» Records provided:

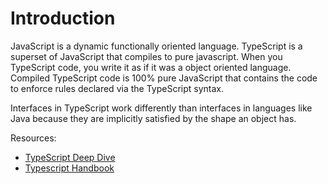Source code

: # Introduction

JavaScript is a dynamic functionally oriented language. TypeScript is a superset of JavaScript that compiles to pure javascript. When you TypeScript code, you write it as if it was a object oriented language. Compiled TypeScript code is 100% pure JavaScript that contains the code to enforce rules declared via the TypeScript syntax.

Interfaces in TypeScript work differently than interfaces in languages like Java because they are implicitly satisfied by the shape an object has.

Resources:

* [TypeScript Deep Dive](https://basarat.gitbooks.io/typescript/content/docs/const.html)
* [Typescript Handbook](http://www.typescriptlang.org/Handbook)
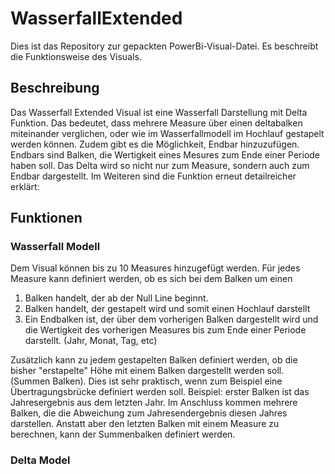 # WasserfallExtended

Dies ist das Repository zur gepackten PowerBi-Visual-Datei. Es beschreibt die Funktionsweise des Visuals. 

## Beschreibung

Das Wasserfall Extended Visual ist eine Wasserfall Darstellung mit Delta Funktion. Das bedeutet, dass mehrere Measure über einen deltabalken miteinander verglichen, oder wie im Wasserfallmodell im Hochlauf gestapelt werden können. Zudem gibt es die Möglichkeit, Endbar hinzuzufügen. Endbars sind Balken, die Wertigkeit eines Mesures zum Ende einer Periode haben soll. Das Delta wird so nicht nur zum Measure, sondern auch zum Endbar dargestellt.
Im Weiteren sind die Funktion erneut detailreicher erklärt: 

## Funktionen

### Wasserfall Modell
Dem Visual können bis zu 10 Measures hinzugefügt werden. Für jedes Measure kann definiert werden, ob es sich bei dem Balken um einen 
1. Balken handelt, der ab der Null Line beginnt.
2. Balken handelt, der gestapelt wird und somit einen Hochlauf darstellt
3. Ein Endbalken ist, der über dem vorherigen Balken dargestellt wird und die Wertigkeit des vorherigen Measures bis zum Ende einer Periode darstellt. (Jahr, Monat, Tag, etc)
   
Zusätzlich kann zu jedem gestapelten Balken definiert werden, ob die bisher "erstapelte" Höhe mit einem Balken dargestellt werden soll. (Summen Balken). Dies ist sehr praktisch, wenn zum Beispiel eine Übertragungsbrücke definiert werden soll. Beispiel: erster Balken ist das Jahresergebnis aus dem letzten Jahr. Im Anschluss kommen mehrere Balken, die die Abweichung zum Jahresendergebnis diesen Jahres darstellen. Anstatt aber den letzten Balken mit einem Measure zu berechnen, kann der Summenbalken definiert werden.

### Delta Model
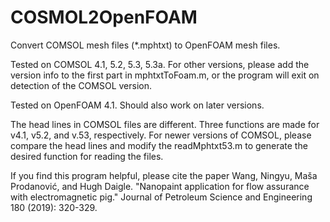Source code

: # COSMOL2OpenFOAM
Convert COMSOL mesh files (*.mphtxt) to OpenFOAM mesh files. 

Tested on COMSOL 4.1, 5.2, 5.3, 5.3a. For other versions, please add the version info to the first part in mphtxtToFoam.m, or the program will exit on detection of the COMSOL version.

Tested on OpenFOAM 4.1. Should also work on later versions.

The head lines in COMSOL files are different. Three functions are made for v4.1, v5.2, and v.53, respectively. For newer versions of COMSOL, please compare the head lines and modify the readMphtxt53.m to generate the desired function for reading the files.

If you find this program helpful, please cite the paper Wang, Ningyu, Maša Prodanović, and Hugh Daigle. "Nanopaint application for flow assurance with electromagnetic pig." Journal of Petroleum Science and Engineering 180 (2019): 320-329.

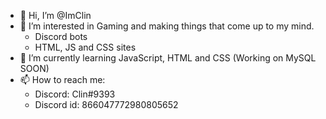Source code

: - 👋 Hi, I’m @ImClin
- 👀 I’m interested in Gaming and making things that come up to my mind.
  - Discord bots
  - HTML, JS and CSS sites
- 🌱 I’m currently learning JavaScript, HTML and CSS (Working on MySQL SOON)
- 📫 How to reach me:
  - Discord: Clin#9393
  - Discord id: 866047772980805652
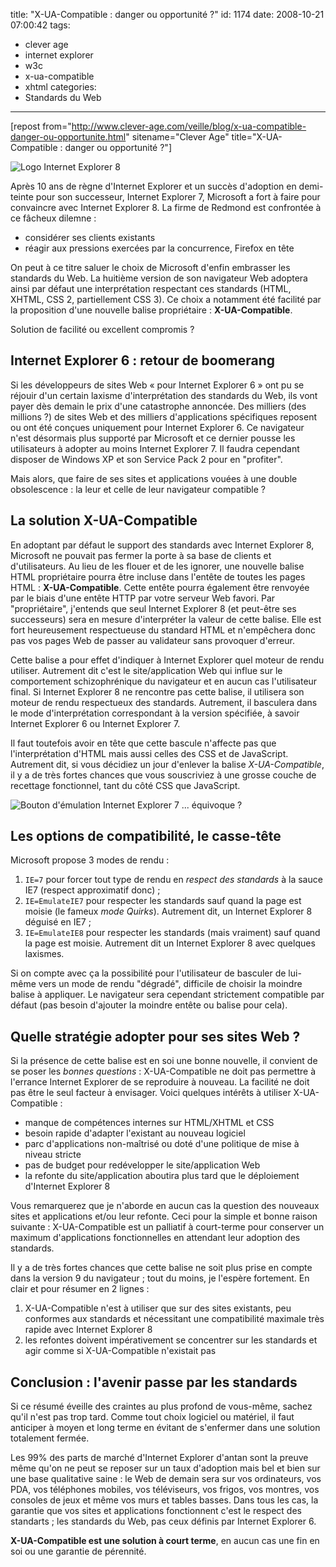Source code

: title: "X-UA-Compatible : danger ou opportunité ?"
id: 1174
date: 2008-10-21 07:00:42
tags:
- clever age
- internet explorer
- w3c
- x-ua-compatible
- xhtml
categories:
- Standards du Web
---

[repost from="http://www.clever-age.com/veille/blog/x-ua-compatible-danger-ou-opportunite.html" sitename="Clever Age" title="X-UA-Compatible : danger ou opportunité ?"]

![](/images/2008/10/logo-ie8.gif "Logo Internet Explorer 8")

Après 10 ans de règne d'Internet Explorer et un succès d'adoption en demi-teinte pour son successeur, Internet Explorer 7, Microsoft a fort à faire pour convaincre avec Internet Explorer 8.
La firme de Redmond est confrontée à ce fâcheux dilemne :

*   considérer ses clients existants
*   réagir aux pressions exercées par la concurrence, Firefox en tête

On peut à ce titre saluer le choix de Microsoft d'enfin embrasser les standards du Web. La huitième version de son navigateur Web adoptera ainsi par défaut une interprétation respectant ces standards (HTML, XHTML, CSS 2, partiellement CSS 3).
Ce choix a notamment été facilité par la proposition d'une nouvelle balise propriétaire : **X-UA-Compatible**.

Solution de facilité ou excellent compromis ?

<!--more-->

## Internet Explorer 6 : retour de boomerang

Si les développeurs de sites Web « pour Internet Explorer 6 » ont pu se réjouir d'un certain laxisme d'interprétation des standards du Web, ils vont payer dès demain le prix d'une catastrophe annoncée.
Des milliers (des millions ?) de sites Web et des milliers d'applications spécifiques reposent ou ont été conçues uniquement pour Internet Explorer 6\. Ce navigateur n'est désormais plus supporté par Microsoft et ce dernier pousse les utilisateurs à adopter au moins Internet Explorer 7\. Il faudra cependant disposer de Windows XP et son Service Pack 2 pour en "profiter".

Mais alors, que faire de ses sites et applications vouées à une double obsolescence : la leur et celle de leur navigateur compatible ?

## La solution X-UA-Compatible

En adoptant par défaut le support des standards avec Internet Explorer 8, Microsoft ne pouvait pas fermer la porte à sa base de clients et d'utilisateurs.
Au lieu de les flouer et de les ignorer, une nouvelle balise HTML propriétaire pourra être incluse dans l'entête de toutes les pages HTML : **X-UA-Compatible**.
Cette entête pourra également être renvoyée par le biais d'une entête HTTP par votre serveur Web favori.
Par "propriétaire", j'entends que seul Internet Explorer 8 (et peut-être ses successeurs) sera en mesure d'interpréter la valeur de cette balise. Elle est fort heureusement respectueuse du standard HTML et n'empêchera donc pas vos pages Web de passer au validateur sans provoquer d'erreur.

Cette balise a pour effet d'indiquer à Internet Explorer quel moteur de rendu utiliser. Autrement dit c'est le site/application Web qui influe sur le comportement schizophrénique du navigateur et en aucun cas l'utilisateur final.
Si Internet Explorer 8 ne rencontre pas cette balise, il utilisera son moteur de rendu respectueux des standards. Autrement, il basculera dans le mode d'interprétation correspondant à la version spécifiée, à savoir Internet Explorer 6 ou Internet Explorer 7.

Il faut toutefois avoir en tête que cette bascule n'affecte pas que l'interprétation d'HTML mais aussi celles des CSS et de JavaScript.
Autrement dit, si vous décidiez un jour d'enlever la balise _X-UA-Compatible_, il y a de très fortes chances que vous souscriviez à une grosse couche de recettage fonctionnel, tant du côté CSS que JavaScript.

![Bouton d&#39;émulation Internet Explorer 7 ... équivoque ?](/images/2008/10/emulateie7.png "Bouton d")

## Les options de compatibilité, le casse-tête

Microsoft propose 3 modes de rendu :

1.  `IE=7` pour forcer tout type de rendu en _respect des standards_ à la sauce IE7 (respect approximatif donc) ;
2.  `IE=EmulateIE7` pour respecter les standards sauf quand la page est moisie (le fameux _mode Quirks_). Autrement dit, un Internet Explorer 8 déguisé en IE7 ;
3.  `IE=EmulateIE8` pour respecter les standards (mais vraiment) sauf quand la page est moisie. Autrement dit un Internet Explorer 8 avec quelques laxismes.

Si on compte avec ça la possibilité pour l'utilisateur de basculer de lui-même vers un mode de rendu "dégradé", difficile de choisir la moindre balise à appliquer.
Le navigateur sera cependant strictement compatible par défaut (pas besoin d'ajouter la moindre entête ou balise pour cela).

## Quelle stratégie adopter pour ses sites Web ?

Si la présence de cette balise est en soi une bonne nouvelle, il convient de se poser les _bonnes questions_ : X-UA-Compatible ne doit pas permettre à l'errance Internet Explorer de se reproduire à nouveau. La facilité ne doit pas être le seul facteur à envisager.
Voici quelques intérêts à utiliser X-UA-Compatible :

*   manque de compétences internes sur HTML/XHTML et CSS
*   besoin rapide d'adapter l'existant au nouveau logiciel
*   parc d'applications non-maîtrisé ou doté d'une politique de mise à niveau stricte
*   pas de budget pour redévelopper le site/application Web
*   la refonte du site/application aboutira plus tard que le déploiement d'Internet Explorer 8

Vous remarquerez que je n'aborde en aucun cas la question des nouveaux sites et applications et/ou leur refonte. Ceci pour la simple et bonne raison suivante : X-UA-Compatible est un palliatif à court-terme pour conserver un maximum d'applications fonctionnelles en attendant leur adoption des standards.

Il y a de très fortes chances que cette balise ne soit plus prise en compte dans la version 9 du navigateur ; tout du moins, je l'espère fortement.
En clair et pour résumer en 2 lignes :

1.  X-UA-Compatible n'est à utiliser que sur des sites existants, peu conformes aux standards et nécessitant une compatibilité maximale très rapide avec Internet Explorer 8
2.  les refontes doivent impérativement se concentrer sur les standards et agir comme si X-UA-Compatible n'existait pas

## Conclusion : l'avenir passe par les standards

Si ce résumé éveille des craintes au plus profond de vous-même, sachez qu'il n'est pas trop tard. Comme tout choix logiciel ou matériel, il faut anticiper à moyen et long terme en évitant de s'enfermer dans une solution totalement fermée.

Les 99% des parts de marché d'Internet Explorer d'antan sont la preuve même qu'on ne peut se reposer sur un taux d'adoption mais bel et bien sur une base qualitative saine : le Web de demain sera sur vos ordinateurs, vos PDA, vos téléphones mobiles, vos téléviseurs, vos frigos, vos montres, vos consoles de jeux et même vos murs et tables basses. Dans tous les cas, la garantie que vos sites et applications fonctionnent c'est le respect des standarts ; les standards du Web, pas ceux définis par Internet Explorer 6.

**X-UA-Compatible est une solution à court terme**, en aucun cas une fin en soi ou une garantie de pérennité.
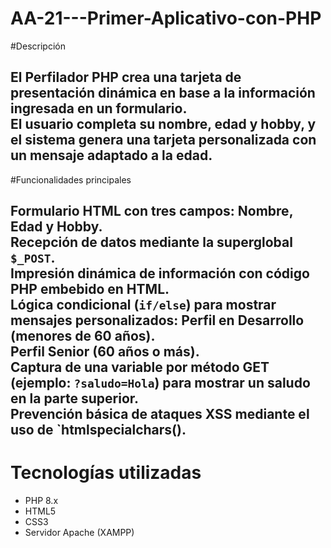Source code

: # AA-21---Primer-Aplicativo-con-PHP

#Descripción

El **Perfilador PHP**  crea una tarjeta de presentación dinámica en base a la información ingresada en un formulario.  
El usuario completa su nombre, edad y hobby, y el sistema genera una tarjeta personalizada con un mensaje adaptado a la edad.
---
#Funcionalidades principales

Formulario HTML con tres campos: **Nombre**, **Edad** y **Hobby**.  
Recepción de datos mediante la **superglobal `$_POST`**.  
Impresión dinámica de información con **código PHP embebido en HTML**.  
Lógica condicional (`if/else`) para mostrar mensajes personalizados:
Perfil en Desarrollo (menores de 60 años).  
Perfil Senior (60 años o más).  
Captura de una variable por método GET (ejemplo: `?saludo=Hola`) para mostrar un saludo en la parte superior.  
Prevención básica de ataques XSS mediante el uso de `htmlspecialchars().
---

# Tecnologías utilizadas
- PHP 8.x
- HTML5
- CSS3
- Servidor Apache (XAMPP)
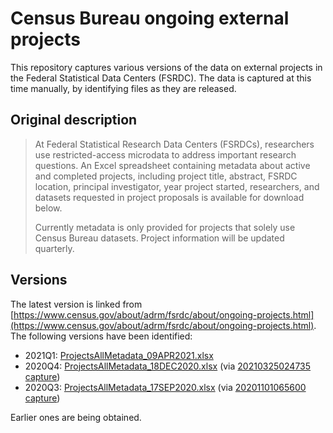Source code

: # Census Bureau ongoing external projects

This repository captures various versions of the data on external projects in the Federal Statistical Data Centers (FSRDC). The data is captured at this time manually, by identifying files as they are released.

## Original description

> At Federal Statistical Research Data Centers (FSRDCs), researchers use restricted-access microdata to address important research questions.  An Excel spreadsheet containing metadata about active and completed projects, including project title, abstract, FSRDC location, principal investigator, year project started, researchers, and datasets requested in project proposals is available for download below. 
> 
> Currently metadata is only provided for projects that solely use Census Bureau datasets. Project information will be updated quarterly.

## Versions 

The latest version is linked from [https://www.census.gov/about/adrm/fsrdc/about/ongoing-projects.html](https://www.census.gov/about/adrm/fsrdc/about/ongoing-projects.html). The following versions have been identified:

- 2021Q1: [ProjectsAllMetadata_09APR2021.xlsx](https://www.census.gov/content/dam/Census/about/about-the-bureau/fsrdc/documents/ProjectsAllMetadata_09APR2021.xlsx)
- 2020Q4: [ProjectsAllMetadata_18DEC2020.xlsx](https://www.census.gov/content/dam/Census/about/about-the-bureau/fsrdc/documents/ProjectsAllMetadata_18DEC2020.xlsx) (via [20210325024735 capture](https://web.archive.org/web/20210325024735/https://www.census.gov/about/adrm/fsrdc/about/ongoing-projects.html))
- 2020Q3: [ProjectsAllMetadata_17SEP2020.xlsx](https://www.census.gov/content/dam/Census/about/about-the-bureau/fsrdc/documents/ProjectsAllMetadata_17SEP2020.xlsx) (via [20201101065600 capture](https://web.archive.org/web/20201101065600/https://www.census.gov/about/adrm/fsrdc/about/ongoing-projects.html))

Earlier ones are being obtained.

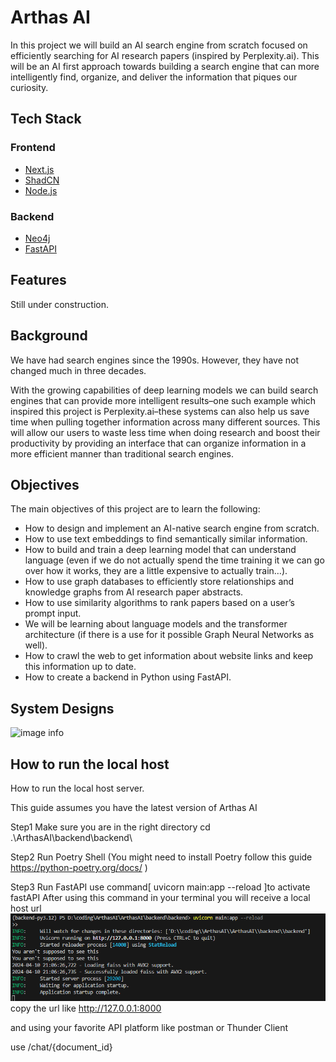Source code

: # Arthas AI

In this project we will build an AI search engine from scratch focused on efficiently searching for AI research papers (inspired by Perplexity.ai). This will be an AI first approach towards building a search engine that can more intelligently find, organize, and deliver the information that piques our curiosity.

## Tech Stack

### Frontend

- [Next.js](https://nextjs.org/)
- [ShadCN](https://ui.shadcn.com/)
- [Node.js](https://nodejs.org/en)

### Backend

- [Neo4j](https://neo4j.com/)
- [FastAPI](https://fastapi.tiangolo.com/)

## Features

Still under construction.

## Background

We have had search engines since the 1990s. However, they have not changed much in three decades.

With the growing capabilities of deep learning models we can build search engines that can provide more intelligent results–one such example which inspired this project is Perplexity.ai–these systems can also help us save time when pulling together information across many different sources. This will allow our users to waste less time when doing research and boost their productivity by providing an interface that can organize information in a more efficient manner than traditional search engines.

## Objectives

The main objectives of this project are to learn the following:

- How to design and implement an AI-native search engine from scratch.
- How to use text embeddings to find semantically similar information.
- How to build and train a deep learning model that can understand language (even if we do not actually spend the time training it we can go over how it works, they are a little expensive to actually train…).
- How to use graph databases to efficiently store relationships and knowledge graphs from AI research paper abstracts.
- How to use similarity algorithms to rank papers based on a user’s prompt input.
- We will be learning about language models and the transformer architecture (if there is a use for it possible Graph Neural Networks as well).
- How to crawl the web to get information about website links and keep this information up to date.
- How to create a backend in Python using FastAPI.

## System Designs
![image info](./Arthas_AI_Diagrams.png)

## How to run the local host
How to run the local host server.

This guide assumes you have the latest version of Arthas AI

Step1
Make sure you are in the right directory
cd .\ArthasAI\backend\backend\

Step2
Run Poetry Shell
(You might need to install Poetry follow this guide https://python-poetry.org/docs/ )

Step3
Run FastAPI
use command[ uvicorn main:app --reload ]to activate fastAPI
After using this command in your terminal you will receive a local host url
![alt text](image.png)
copy the url like http://127.0.0.1:8000

and using your favorite API platform like postman or Thunder Client

use /chat/{document_id}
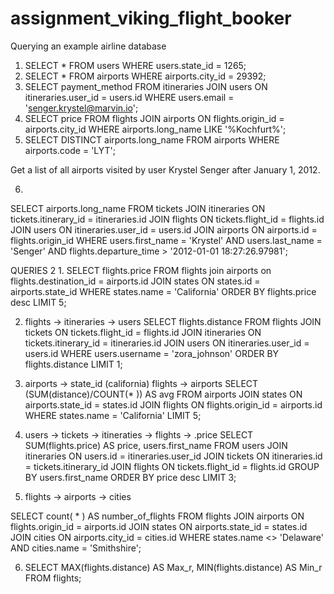 assignment_viking_flight_booker
===============================

Querying an example airline database





1. SELECT * FROM users WHERE users.state_id = 1265;
2. SELECT * FROM airports WHERE airports.city_id = 29392;
3. SELECT payment_method FROM itineraries JOIN users ON itineraries.user_id = users.id WHERE users.email = 'senger.krystel@marvin.io';
4. SELECT price FROM flights JOIN airports ON flights.origin_id = airports.city_id WHERE airports.long_name LIKE '%Kochfurt%';
5. SELECT DISTINCT airports.long_name
FROM airports WHERE airports.code = 'LYT';

Get a list of all airports visited by user Krystel Senger after January 1, 2012.

6.
SELECT airports.long_name
FROM tickets JOIN itineraries
  ON tickets.itinerary_id = itineraries.id
JOIN flights
  ON tickets.flight_id = flights.id
JOIN users
  ON itineraries.user_id = users.id
JOIN airports
  ON airports.id = flights.origin_id
  WHERE users.first_name = 'Krystel'
  AND users.last_name =  'Senger'
  AND flights.departure_time > '2012-01-01 18:27:26.97981';

  QUERIES 2
  1.
  SELECT flights.price
    FROM flights join airports
    on flights.destination_id = airports.id
    JOIN states
    ON states.id = airports.state_id
    WHERE states.name = 'California'
    ORDER BY flights.price desc
    LIMIT 5;


  2. flights -> itineraries -> users
  SELECT flights.distance
  FROM flights JOIN tickets
    ON tickets.flight_id = flights.id
  JOIN itineraries
    ON tickets.itinerary_id = itineraries.id
  JOIN users
    ON itineraries.user_id = users.id
  WHERE users.username = 'zora_johnson'
  ORDER BY flights.distance
  LIMIT 1;

  3. airports -> state_id (california)
     flights -> airports
SELECT (SUM(distance)/COUNT(* )) AS avg
FROM airports JOIN states
  ON airports.state_id = states.id
JOIN flights
  ON flights.origin_id = airports.id
WHERE states.name = 'California'
LIMIT 5;

4. users -> tickets -> itineraties -> flights -> .price
SELECT SUM(flights.price) AS price, users.first_name
FROM users JOIN itineraries
  ON users.id = itineraries.user_id
JOIN tickets
  ON itineraries.id = tickets.itinerary_id
JOIN flights
  ON tickets.flight_id = flights.id
GROUP BY users.first_name
ORDER BY price desc
LIMIT 3;

5. flights -> airports -> cities

SELECT count( * ) AS number_of_flights
  FROM flights JOIN airports
  ON flights.origin_id = airports.id
  JOIN states
  ON airports.state_id = states.id
  JOIN cities
  ON airports.city_id = cities.id
  WHERE states.name <> 'Delaware'
  AND cities.name = 'Smithshire';

  6. SELECT MAX(flights.distance) AS Max_r, MIN(flights.distance) AS Min_r
    FROM flights;
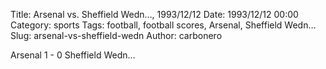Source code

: Title: Arsenal vs. Sheffield Wedn…, 1993/12/12
Date: 1993/12/12 00:00
Category: sports
Tags: football, football scores, Arsenal, Sheffield Wedn…
Slug: arsenal-vs-sheffield-wedn
Author: carbonero


Arsenal 1 - 0 Sheffield Wedn…
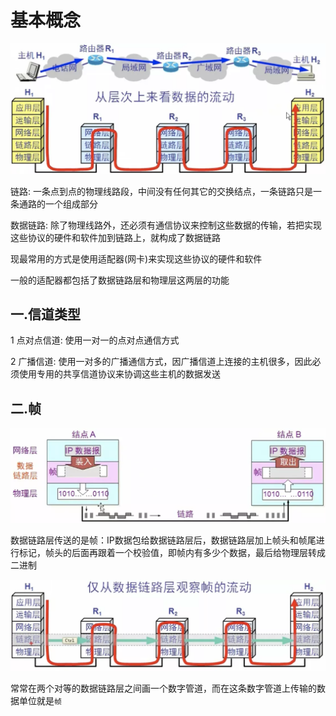 # 基本概念

![基本概念-1.webp](./基本概念-1.webp)

链路: 一条点到点的物理线路段，中间没有任何其它的交换结点，一条链路只是一条通路的一个组成部分

数据链路: 除了物理线路外，还必须有通信协议来控制这些数据的传输，若把实现这些协议的硬件和软件加到链路上，就构成了数据链路

现最常用的方式是使用适配器(网卡)来实现这些协议的硬件和软件

一般的适配器都包括了数据链路层和物理层这两层的功能

## 一.信道类型

1 点对点信道: 使用一对一的点对点通信方式

2 广播信道: 使用一对多的广播通信方式，因广播信道上连接的主机很多，因此必须使用专用的共享信道协议来协调这些主机的数据发送

## 二.帧

![基本概念-2.webp](./基本概念-2.webp)

数据链路层传送的是帧：IP数据包给数据链路层后，数据链路层加上帧头和帧尾进行标记，帧头的后面再跟着一个校验值，即帧内有多少个数据，最后给物理层转成二进制

![基本概念-3.webp](./基本概念-3.webp)

常常在两个对等的数据链路层之间画一个数字管道，而在这条数字管道上传输的数据单位就是`帧`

» Assignment:
Above are the records; return the lines in them from the one with "Run Poetry Shell" to the one with "Querying an example airline database", inclusive, exactly and without images.

» Exercise response:
Run Poetry Shell
(You might need to install Poetry follow this guide https://python-poetry.org/docs/ )

Step3
Run FastAPI
use command[ uvicorn main:app --reload ]to activate fastAPI
After using this command in your terminal you will receive a local host url
![alt text](image.png)
copy the url like http://127.0.0.1:8000

and using your favorite API platform like postman or Thunder Client

use /chat/{document_id}
 assignment_viking_flight_booker
===============================

Querying an example airline database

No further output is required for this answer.